Per l’annuale appuntamento con i giovani dell’Accademia, la Scala rispolvera (è proprio il caso di dirlo…) la celeberrima produzione firmata da Jean-Pierre Ponnelle, che ha visto la luce nel lontano 1969 ed è stata poi ripresa altre nove volte (questa è la decima) nel corso degli anni. Se dal punto di vista delle scene e dei costumi l’allestimento appare decisamente datato nella sua oleografica ambientazione andalusa, nondimeno esso conserva ancora un certo qual fascino, grazie a una regia regolata con gusto e acume e a qualche gag ancora sorprendentemente “fresca”, che si affianca ad altre che hanno ormai fatto il loro tempo.
Per fare da “chioccia” ai debuttanti sono stati reclutati Leo Nucci e Ruggero Raimondi, storici interpreti dei ruoli di Figaro e Basilio. Nucci, a 73 anni suonati, continua a stupire per lo straordinario vigore dei mezzi fisici e vocali. L’emissione è morbida e controllata, gli acuti facili e timbrati, il fraseggio eloquente. La recitazione è incisiva e il Figaro che ne risulta è ancora prodigiosamente credibile. Decisamente meno pimpante e vocalmente ormai da tempo alla frutta è invece Raimondi, che tuttavia, in forza di una presenza scenica carismatica, riesce ancora ad essere convincente nei panni di un Basilio spiritato e opportunista. Per quanto riguarda i giovani, pur riconoscendo a tutti un apprezzabile disinvoltura sul piano della recitazione, non è parso di individuare talenti da seguire con particolare interesse. La migliore è la Rosina di Lilly Jørstad, che purtuttavia deve acquisire maggiore mordente nella coloratura. Confrontato all’arduo ruolo di Almaviva, Edoardo Milletti si difende come può, mostrando una maggior propensione per il canto elegiaco rispetto a quello di agilità, apparso faticoso e scarsamente incisivo. Più facile il compito di Giovanni Romeo, che snocciola il sillabato veloce dell’aria del primo atto con apprezzabile scioltezza e per il resto propone un Bartolo più che discreto, benché dal gusto interpretativo un po’ datato. Tra i ruoli minori, merita una menzione la Berta di Fatma Said.

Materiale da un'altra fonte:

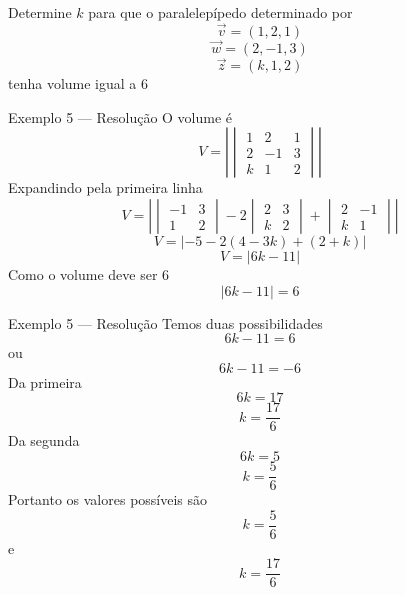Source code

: \begin{question}
  Determine $k$ para que o paralelepípedo determinado por
  \[
  \vec{v}=(1,2,1)
  \]
  \[
  \vec{w}=(2,-1,3)
  \]
  \[
  \vec{z}=(k,1,2)
  \]
  tenha volume igual a $6$
\end{question}

\begin{resolution}{Exemplo 5 — Resolução}
O volume é
\[
V=
\left|
\begin{vmatrix}
1&2&1\\
2&-1&3\\
k&1&2
\end{vmatrix}
\right|
\]
Expandindo pela primeira linha
\[
V=
\left|
\begin{vmatrix}
-1&3\\
1&2
\end{vmatrix}
-
2
\begin{vmatrix}
2&3\\
k&2
\end{vmatrix}
+
\begin{vmatrix}
2&-1\\
k&1
\end{vmatrix}
\right|
\]
\[
V=
|-5-2(4-3k)+(2+k)|
\]
\[
V=
|6k-11|
\]
Como o volume deve ser $6$
\[
|6k-11|=6
\]
\end{resolution}

\begin{resolution}{Exemplo 5 — Resolução}
Temos duas possibilidades
\[
6k-11=6
\]
ou
\[
6k-11=-6
\]
Da primeira
\[
6k=17
\]
\[
k=\frac{17}{6}
\]
Da segunda
\[
6k=5
\]
\[
k=\frac56
\]
Portanto os valores possíveis são
\[
k=\frac56
\]
e
\[
k=\frac{17}{6}
\]
\end{resolution}
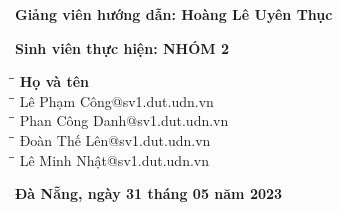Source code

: \documentclass[a4paper]{article}
\begin{document}
\begin{titlepage}
\vspace{50pt}
\begin{addmargin}[1cm]{0cm}
\textbf{Giảng viên hướng dẫn: \hspace{2cm}Hoàng Lê Uyên Thục}
\end{addmargin}
\vspace{10pt}
\begin{addmargin}[1cm]{0cm}
\textbf{Sinh viên thực hiện: \hspace{2.6cm}NHÓM 2}
\begin{tabbing}
\hspace{4cm}\=\hspace{3cm}\=\hspace{5cm} \kill
{\textbf{Họ và tên}}\\
\hspace{4cm}\=\hspace{3cm}\=\hspace{5cm} \kill
Lê Phạm Công@sv1.dut.udn.vn\\
\hspace{4cm}\=\hspace{3cm}\=\hspace{5cm} \kill
Phan Công Danh@sv1.dut.udn.vn\\
\hspace{4cm}\=\hspace{3cm}\=\hspace{5cm} \kill
Đoàn Thế Lên@sv1.dut.udn.vn\\
\hspace{4cm}\=\hspace{3cm}\=\hspace{5cm} \kill
Lê Minh Nhật@sv1.dut.udn.vn\\
\end{tabbing}
\end{addmargin}
\vspace{2.5cm}
\begin{center}
    \textbf{Đà Nẵng, ngày 31 tháng 05 năm 2023}
\end{center}
\end{titlepage}
\newpage
\tableofcontents
\newpage

\end{document}
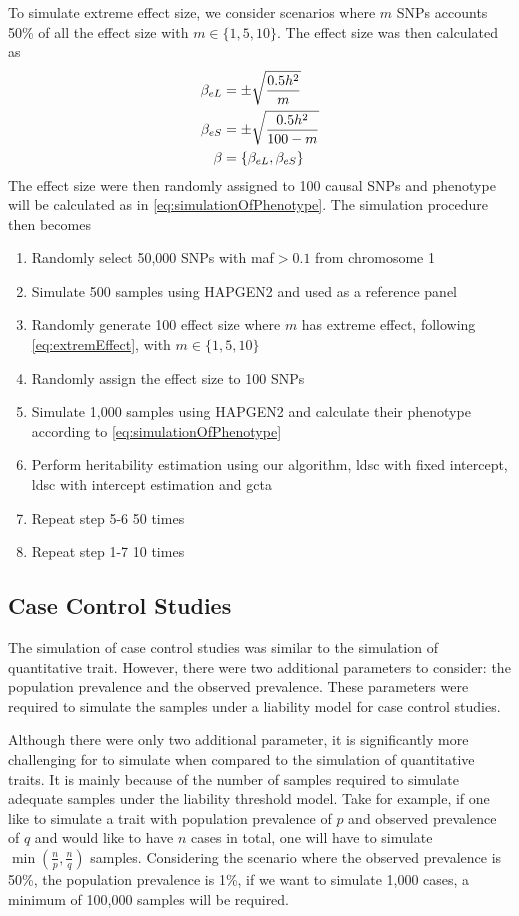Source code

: 		To simulate extreme effect size, we consider scenarios where $m$ \glspl{SNP} accounts 50\% of all the effect size with $m\in\{1,5,10\}$.
		The effect size was then calculated as
		\begin{align}
		\beta_{eL} &= \pm\sqrt{\frac{0.5h^2}{m}} \notag\\
		\beta_{eS} &= \pm\sqrt{\frac{0.5h^2}{100-m}} \notag\\
		\beta &= \{\beta_{eL}, \beta_{eS}\}
		\label{eq:extremEffect}
		\end{align}
		The effect size were then randomly assigned to 100 causal \glspl{SNP} and phenotype will be calculated as in \cref{eq:simulationOfPhenotype}.
		The simulation procedure then becomes
		\begin{enumerate}
			\item Randomly select 50,000 \glspl{SNP} with \gls{maf}$>0.1$ from chromosome 1
			\item Simulate 500 samples using HAPGEN2 and used as a reference panel
			\item Randomly generate 100 effect size where $m$ has extreme effect, following \cref{eq:extremEffect}, with $m\in\{1,5,10\}$
			\item Randomly assign the effect size to 100 \glspl{SNP}
			\item Simulate 1,000 samples using HAPGEN2 and calculate their phenotype according to \cref{eq:simulationOfPhenotype}
			\item Perform heritability estimation using our algorithm, \gls{ldsc} with fixed intercept, \gls{ldsc} with intercept estimation and \gls{gcta}
			\item Repeat step 5-6 50 times
			\item Repeat step 1-7 10 times
		\end{enumerate}
		
		\subsection{Case Control Studies}
		The simulation of case control studies was similar to the simulation of quantitative trait. 
		However, there were two additional parameters to consider: the population prevalence and the observed prevalence.
		These parameters were required to simulate the samples under a liability model for case control studies.

		Although there were only two additional parameter, it is significantly more challenging for to simulate when compared to the simulation of quantitative traits.
		It is mainly because of the number of samples required to simulate adequate samples under the liability threshold model.
		Take for example, if one like to simulate a trait with population prevalence of $p$ and observed prevalence of $q$ and would like to have $n$ cases in total, one will have to simulate $\min(\frac{n}{p}, \frac{n}{q})$ samples.
		Considering the scenario where the observed prevalence is 50\%, the population prevalence is 1\%, if we want to simulate 1,000 cases, a minimum of 100,000 samples will be required.
		
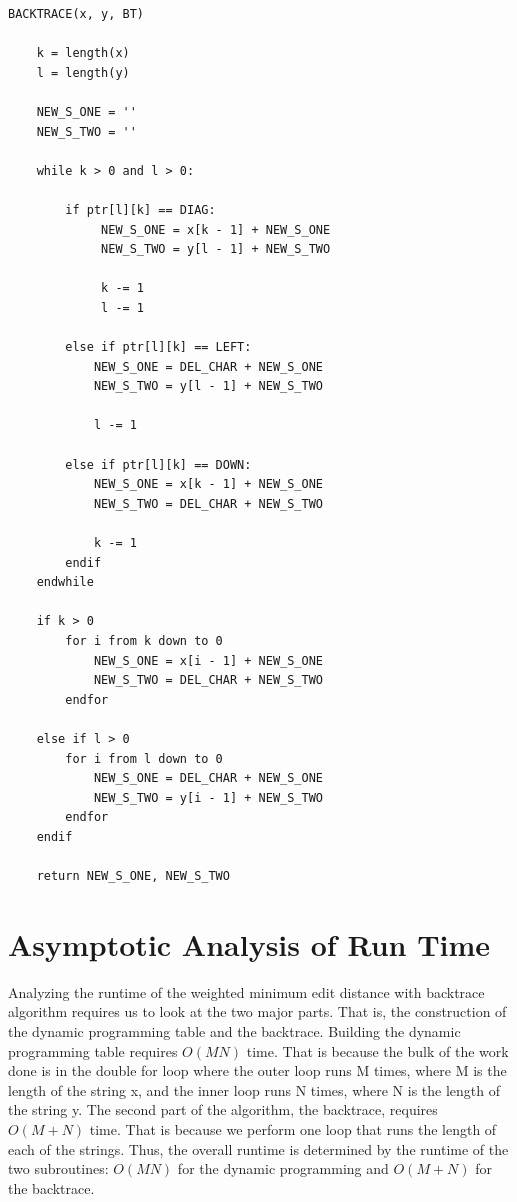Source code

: \documentclass[10pt, onecolumn, draftclsnofoot, letterpaper, compsoc]{IEEEtran}
\begin{document}
\newpage

\begin{lstlisting}
BACKTRACE(x, y, BT)

	k = length(x)
	l = length(y)

	NEW_S_ONE = ''
	NEW_S_TWO = ''

	while k > 0 and l > 0:

        if ptr[l][k] == DIAG:
             NEW_S_ONE = x[k - 1] + NEW_S_ONE
             NEW_S_TWO = y[l - 1] + NEW_S_TWO

             k -= 1
             l -= 1

        else if ptr[l][k] == LEFT:
            NEW_S_ONE = DEL_CHAR + NEW_S_ONE
            NEW_S_TWO = y[l - 1] + NEW_S_TWO

            l -= 1

        else if ptr[l][k] == DOWN:
            NEW_S_ONE = x[k - 1] + NEW_S_ONE
            NEW_S_TWO = DEL_CHAR + NEW_S_TWO

            k -= 1
		endif
	endwhile

	if k > 0
		for i from k down to 0
			NEW_S_ONE = x[i - 1] + NEW_S_ONE
			NEW_S_TWO = DEL_CHAR + NEW_S_TWO
		endfor

	else if l > 0
		for i from l down to 0
			NEW_S_ONE = DEL_CHAR + NEW_S_ONE
			NEW_S_TWO = y[i - 1] + NEW_S_TWO
		endfor
	endif

	return NEW_S_ONE, NEW_S_TWO
\end{lstlisting}

\newpage

\section{Asymptotic Analysis of Run Time}

Analyzing the runtime of the weighted minimum edit distance with backtrace algorithm
requires us to look at the two major parts. That is, the construction of the
dynamic programming table and the backtrace. Building the dynamic programming table
requires \begin{math}O(MN)\end{math} time. That is because the bulk of the work done
is in the double for loop where the outer loop runs M times, where M is the length
of the string x, and the inner loop runs N times, where N is the length of the string
y. The second part of the algorithm, the backtrace, requires \begin{math}O(M+N)\end{math}
time. That is because we perform one loop that runs the length of each of the strings.
Thus, the overall runtime is determined by the runtime of the two subroutines:
\begin{math}O(MN)\end{math} for the dynamic programming and \begin{math}O(M+N)\end{math}
for the backtrace.
\end{document}
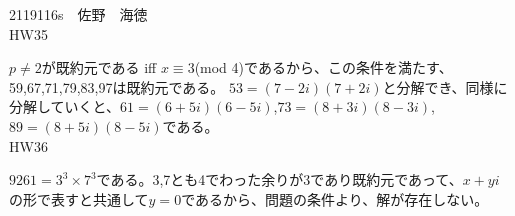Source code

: \documentclass[11pt]{jsarticle}
\begin{document}
2119116s　佐野　海徳\\
HW35
\par $p \neq 2$が既約元である iff $x \equiv 3$(mod 4)であるから、この条件を満たす、59,67,71,79,83,97は既約元である。
$53 = (7 -2i)(7 + 2i)$と分解でき、同様に分解していくと、$61 = (6 + 5i)(6 - 5i)$,$73 = (8 + 3i)(8 - 3i)$,$89 = (8 + 5i)(8 - 5i)$である。\\
HW36
\par $9261 = 3^3 \times 7^3$である。3,7とも4でわった余りが3であり既約元であって、$x + yi$の形で表すと共通して$y = 0$であるから、問題の条件より、解が存在しない。
\end{document}
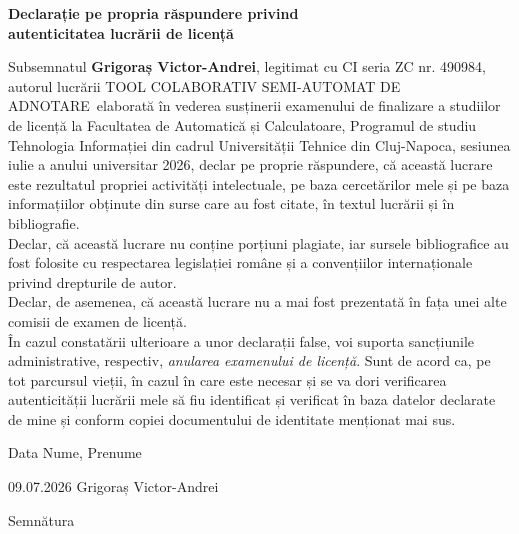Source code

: \newpage
\begin{center}
	{\department}
\end{center}
\vspace{0.5cm}

\begin{center}
	{\bf Declarație pe propria răspundere privind\\ 
		autenticitatea lucrării de licență}
\end{center}
\vspace{1cm}

\begin{minipage}{\linewidth}
	Subsemnatul \textbf{Grigoraș Victor-Andrei}, legitimat cu CI seria ZC nr. 490984, autorul lucrării TOOL COLABORATIV SEMI-AUTOMAT DE ADNOTARE\
	elaborată în vederea susținerii examenului de finalizare a studiilor de licență la Facultatea de Automatică și Calculatoare, Programul de studiu Tehnologia Informației din cadrul Universității Tehnice din Cluj-Napoca, sesiunea iulie a anului universitar 2026, declar pe proprie răspundere, că această lucrare este rezultatul propriei activități intelectuale, pe baza cercetărilor mele și pe baza informațiilor obținute din surse care au fost citate, în textul lucrării și în bibliografie.\\
	Declar, că această lucrare nu conține porțiuni plagiate, iar sursele bibliografice au fost folosite cu respectarea legislației române și a convențiilor internaționale privind drepturile de autor.\\
	Declar, de asemenea, că această lucrare nu a mai fost prezentată în fața unei alte comisii de examen de licență.\\
	În cazul constatării ulterioare a unor declarații false, voi suporta sancțiunile administrative, respectiv, \emph{anularea examenului de licență}.
	Sunt de acord ca, pe tot parcursul vieții, în cazul în care este necesar și se va dori verificarea autenticității lucrării mele să fiu identificat și verificat în baza datelor declarate de mine și conform copiei documentului de identitate menționat mai sus.
\end{minipage}
\vspace{1.5cm}

Data \hspace{8cm} Nume, Prenume

\vspace{0.5cm}

09.07.2026 \hspace{6.5cm} Grigoraș Victor-Andrei

\vspace{1cm}
\hspace{9.4cm}Semnătura
\newpage

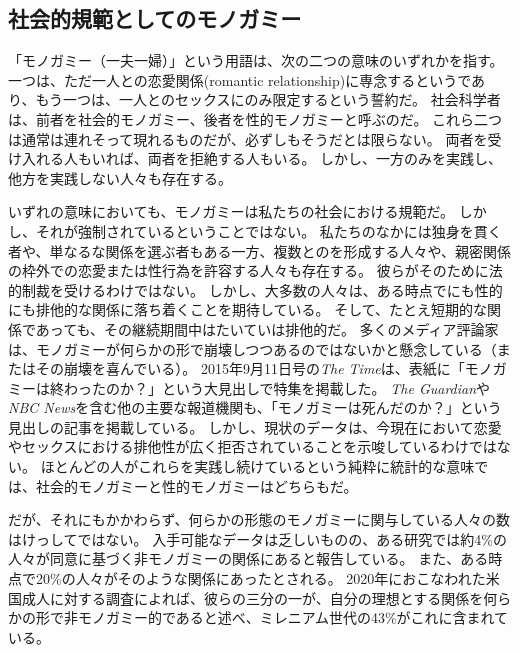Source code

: \documentclass[paper=a4,book,openany]{jlreq} \usepackage{mystyle}
\begin{document}
\subsection{社会的規範としてのモノガミー}

「{モノガミー}（一夫一婦）」という用語は、次の二つの意味のいずれかを指す。
一つは、ただ一人との恋愛関係(romantic relationship)に専念するというであり、もう一つは、一人とのセックスにのみ限定するという誓約だ。
社会科学者は、前者を社会的モノガミー、後者を性的モノガミーと呼ぶのだ。
これら二つは通常は連れそって現れるものだが、必ずしもそうだとは限らない。
両者を受け入れる人もいれば、両者を拒絶する人もいる。
しかし、一方のみを実践し、他方を実践しない人々も存在する。

いずれの意味においても、モノガミーは私たちの社会における規範だ。
しかし、それが強制されているということではない。
私たちのなかには独身を貫く者や、単なるな関係を選ぶ者もある一方、複数とのを形成する人々や、親密関係の枠外での恋愛または性行為を許容する人々も存在する。
彼らがそのために法的制裁を受けるわけではない。
しかし、大多数の人々は、ある時点でにも性的にも排他的な関係に落ち着くことを期待している。
そして、たとえ短期的な関係であっても、その継続期間中はたいていは排他的だ。
多くのメディア評論家は、モノガミーが何らかの形で崩壊しつつあるのではないかと懸念している（またはその崩壊を喜んでいる）。
2015年9月11日号の\emph{The Time}は、表紙に「モノガミーは終わったのか？」という大見出しで特集を掲載した\citep{magazine15:_is_monog_over}。
\emph{The Guardian}や\emph{NBC News}を含む他の主要な報道機関も、「モノガミーは死んだのか？」という見出しの記事を掲載している\citep{alexander05:_is_monog_dead,jeffries12:_sex_issue}。
しかし、現状のデータは、今現在において恋愛やセックスにおける排他性が広く拒否されていることを示唆しているわけではない。
ほとんどの人がこれらを実践し続けているという純粋に統計的な意味では、社会的モノガミーと性的モノガミーはどちらもだ。

だが、それにもかかわらず、何らかの形態のモノガミーに関与している人々の数はけっしてではない。
入手可能なデータは乏しいものの、ある研究では約4\%の人々が同意に基づく非モノガミーの関係にあると報告している。
また、ある時点で20\%の人々がそのような関係にあったとされる\citep{haupert17:_preval_exper_consen_nonmon_relat}。
2020年におこなわれた米国成人に対する調査によれば、彼らの三分の一が、自分の理想とする関係を何らかの形で非モノガミー的であると述べ、ミレニアム世代の43\%がこれに含まれている\citep{ballard20:_millen_are_less_likel_want_monog_relat}。
\end{document}

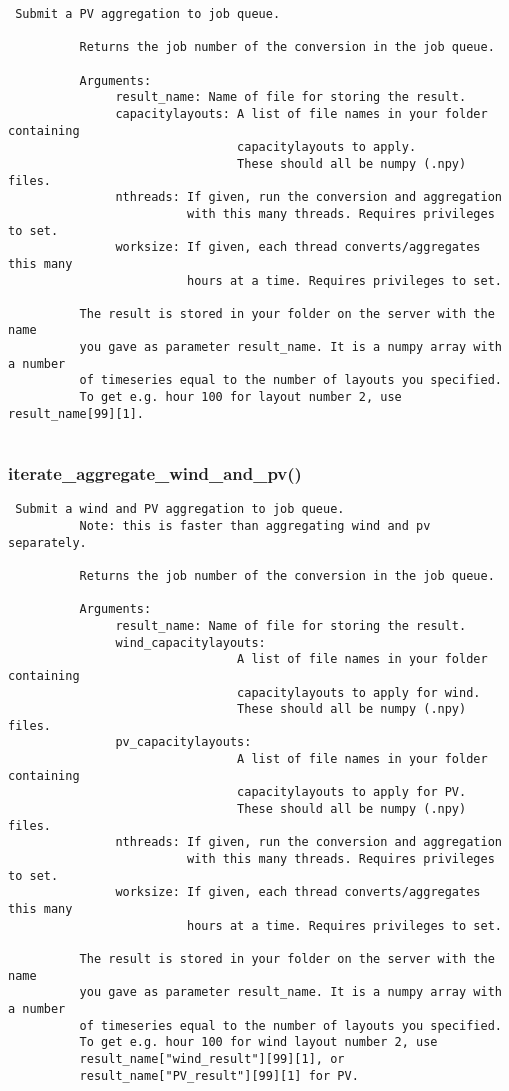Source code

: \begin{verbatim}
 Submit a PV aggregation to job queue.

          Returns the job number of the conversion in the job queue.

          Arguments:
               result_name: Name of file for storing the result.
               capacitylayouts: A list of file names in your folder containing
                                capacitylayouts to apply.
                                These should all be numpy (.npy) files.
               nthreads: If given, run the conversion and aggregation
                         with this many threads. Requires privileges to set.
               worksize: If given, each thread converts/aggregates this many
                         hours at a time. Requires privileges to set.

          The result is stored in your folder on the server with the name
          you gave as parameter result_name. It is a numpy array with a number
          of timeseries equal to the number of layouts you specified.
          To get e.g. hour 100 for layout number 2, use result_name[99][1]. 
          
\end{verbatim}
\subsubsection{iterate\_aggregate\_wind\_and\_pv()}


\begin{verbatim}
 Submit a wind and PV aggregation to job queue.
          Note: this is faster than aggregating wind and pv separately.

          Returns the job number of the conversion in the job queue.

          Arguments:
               result_name: Name of file for storing the result.
               wind_capacitylayouts:
                                A list of file names in your folder containing
                                capacitylayouts to apply for wind.
                                These should all be numpy (.npy) files.
               pv_capacitylayouts:
                                A list of file names in your folder containing
                                capacitylayouts to apply for PV.
                                These should all be numpy (.npy) files.
               nthreads: If given, run the conversion and aggregation
                         with this many threads. Requires privileges to set.
               worksize: If given, each thread converts/aggregates this many
                         hours at a time. Requires privileges to set.

          The result is stored in your folder on the server with the name
          you gave as parameter result_name. It is a numpy array with a number
          of timeseries equal to the number of layouts you specified.
          To get e.g. hour 100 for wind layout number 2, use
          result_name["wind_result"][99][1], or 
          result_name["PV_result"][99][1] for PV.
          
\end{verbatim}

Per quanto concerne la direzione di Massimo Zanetti si sono uditi tempi inutilmente incalzanti, clangori eccessivi, suono dell’orchestra cupo e morchioso, dinamica artificiosamente contrastata, con transizioni repentine e incongrue tra pianissimi e fortissimi. Direzione deludente, insomma, ciò che risulta sorprendente, avendo in altre circostanze apprezzato Zanetti come concertatore accorto e sensibile.
Al termine caloroso successo di pubblico, insolitamente numeroso per un venerdì di fine luglio.